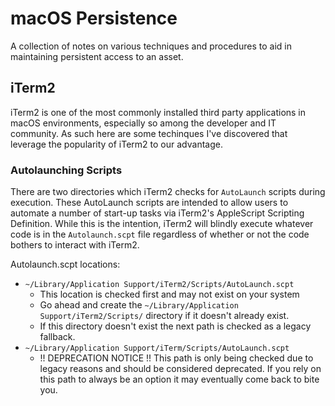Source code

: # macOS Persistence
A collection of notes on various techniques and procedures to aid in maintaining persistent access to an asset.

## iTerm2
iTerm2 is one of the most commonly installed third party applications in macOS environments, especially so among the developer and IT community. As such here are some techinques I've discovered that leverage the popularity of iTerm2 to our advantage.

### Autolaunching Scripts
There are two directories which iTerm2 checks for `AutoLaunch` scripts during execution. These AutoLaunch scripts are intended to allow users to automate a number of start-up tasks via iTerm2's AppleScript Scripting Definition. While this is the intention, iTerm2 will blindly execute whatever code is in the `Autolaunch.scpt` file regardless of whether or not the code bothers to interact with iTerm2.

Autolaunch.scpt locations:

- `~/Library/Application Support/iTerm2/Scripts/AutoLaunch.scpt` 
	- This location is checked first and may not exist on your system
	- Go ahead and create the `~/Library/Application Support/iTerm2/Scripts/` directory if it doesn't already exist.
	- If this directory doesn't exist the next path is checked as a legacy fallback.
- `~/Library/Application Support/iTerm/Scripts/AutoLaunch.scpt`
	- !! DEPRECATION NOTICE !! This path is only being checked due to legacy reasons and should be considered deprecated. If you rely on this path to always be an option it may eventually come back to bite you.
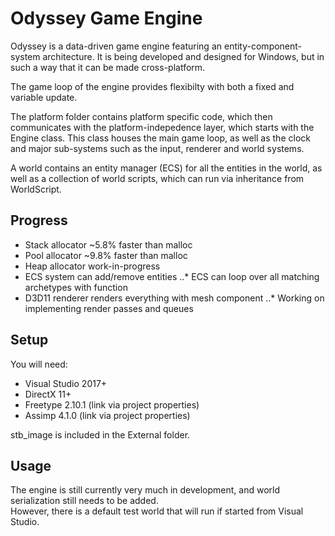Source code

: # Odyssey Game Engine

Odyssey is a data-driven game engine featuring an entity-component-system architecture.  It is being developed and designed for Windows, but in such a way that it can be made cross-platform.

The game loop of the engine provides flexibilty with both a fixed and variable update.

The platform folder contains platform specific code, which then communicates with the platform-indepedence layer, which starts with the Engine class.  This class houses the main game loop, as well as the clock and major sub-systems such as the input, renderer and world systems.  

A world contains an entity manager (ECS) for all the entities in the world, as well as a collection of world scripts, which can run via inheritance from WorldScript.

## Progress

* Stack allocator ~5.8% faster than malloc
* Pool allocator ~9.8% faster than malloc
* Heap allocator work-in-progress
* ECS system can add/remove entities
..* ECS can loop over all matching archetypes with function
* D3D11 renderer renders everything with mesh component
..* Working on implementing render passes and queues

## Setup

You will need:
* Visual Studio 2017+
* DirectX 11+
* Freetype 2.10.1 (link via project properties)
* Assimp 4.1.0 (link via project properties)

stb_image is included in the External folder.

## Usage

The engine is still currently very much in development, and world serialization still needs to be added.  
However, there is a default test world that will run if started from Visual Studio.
☆ ☆ ☆ ☆ ☆ ☆ ☆
[EXERCISE INSTRUCTIONS] When you retype the records, keep every word exactly as written and exclude the pictures.

[ANSWER BOX]
Source code

: # macOS Persistence
A collection of notes on various techniques and procedures to aid in maintaining persistent access to an asset.

## iTerm2
iTerm2 is one of the most commonly installed third party applications in macOS environments, especially so among the developer and IT community. As such here are some techinques I've discovered that leverage the popularity of iTerm2 to our advantage.

### Autolaunching Scripts
There are two directories which iTerm2 checks for `AutoLaunch` scripts during execution. These AutoLaunch scripts are intended to allow users to automate a number of start-up tasks via iTerm2's AppleScript Scripting Definition. While this is the intention, iTerm2 will blindly execute whatever code is in the `Autolaunch.scpt` file regardless of whether or not the code bothers to interact with iTerm2.

Autolaunch.scpt locations:

- `~/Library/Application Support/iTerm2/Scripts/AutoLaunch.scpt` 
	- This location is checked first and may not exist on your system
	- Go ahead and create the `~/Library/Application Support/iTerm2/Scripts/` directory if it doesn't already exist.
	- If this directory doesn't exist the next path is checked as a legacy fallback.
- `~/Library/Application Support/iTerm/Scripts/AutoLaunch.scpt`
	- !! DEPRECATION NOTICE !! This path is only being checked due to legacy reasons and should be considered deprecated. If you rely on this path to always be an option it may eventually come back to bite you.
Source code

: # Odyssey Game Engine

Odyssey is a data-driven game engine featuring an entity-component-system architecture.  It is being developed and designed for Windows, but in such a way that it can be made cross-platform.

The game loop of the engine provides flexibilty with both a fixed and variable update.

The platform folder contains platform specific code, which then communicates with the platform-indepedence layer, which starts with the Engine class.  This class houses the main game loop, as well as the clock and major sub-systems such as the input, renderer and world systems.  

A world contains an entity manager (ECS) for all the entities in the world, as well as a collection of world scripts, which can run via inheritance from WorldScript.

## Progress

* Stack allocator ~5.8% faster than malloc
* Pool allocator ~9.8% faster than malloc
* Heap allocator work-in-progress
* ECS system can add/remove entities
..* ECS can loop over all matching archetypes with function
* D3D11 renderer renders everything with mesh component
..* Working on implementing render passes and queues

## Setup

You will need:
* Visual Studio 2017+
* DirectX 11+
* Freetype 2.10.1 (link via project properties)
* Assimp 4.1.0 (link via project properties)

stb_image is included in the External folder.

## Usage

The engine is still currently very much in development, and world serialization still needs to be added.  
However, there is a default test world that will run if started from Visual Studio.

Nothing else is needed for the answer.